Copy word for word each line from the one that has "1) ACconfigure.m - this" to the last line of the records, with no other lines.

** DATA PROVIDED follows **

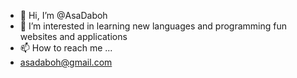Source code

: - 👋 Hi, I’m @AsaDaboh
- 👀 I’m interested in learning new languages and programming fun websites and applications
- 📫 How to reach me ...
- asadaboh@gmail.com 

<!---
AsaDaboh/AsaDaboh is a ✨ special ✨ repository because its `README.md` (this file) appears on your GitHub profile.
You can click the Preview link to take a look at your changes.
--->





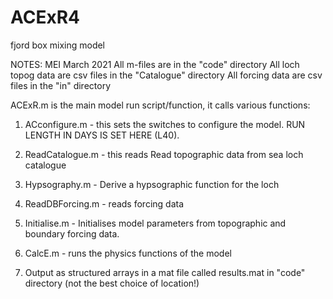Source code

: # ACExR4
fjord box mixing model

NOTES: MEI March 2021
All m-files are in the "code" directory
All loch topog data are csv files in the "Catalogue" directory
All forcing data are csv files in the "in" directory

ACExR.m is the main model run script/function, it calls various functions:

1) ACconfigure.m - this sets the switches to configure the model. RUN
LENGTH IN DAYS IS SET HERE (L40).

2) ReadCatalogue.m - this reads Read topographic data from sea loch catalogue

3) Hypsography.m - Derive a hypsographic function for the loch

4) ReadDBForcing.m - reads forcing data

5) Initialise.m - Initialises model parameters from topographic and boundary forcing data.

6) CalcE.m - runs the physics functions of the model

7) Output as structured arrays in a mat file called results.mat in "code"
   directory (not the best choice of location!)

** End of DATA PROVIDED **

| ANSWER TO THE PROBLEM |
1) ACconfigure.m - this sets the switches to configure the model. RUN
LENGTH IN DAYS IS SET HERE (L40).

2) ReadCatalogue.m - this reads Read topographic data from sea loch catalogue

3) Hypsography.m - Derive a hypsographic function for the loch

4) ReadDBForcing.m - reads forcing data

5) Initialise.m - Initialises model parameters from topographic and boundary forcing data.

6) CalcE.m - runs the physics functions of the model

7) Output as structured arrays in a mat file called results.mat in "code"
   directory (not the best choice of location!)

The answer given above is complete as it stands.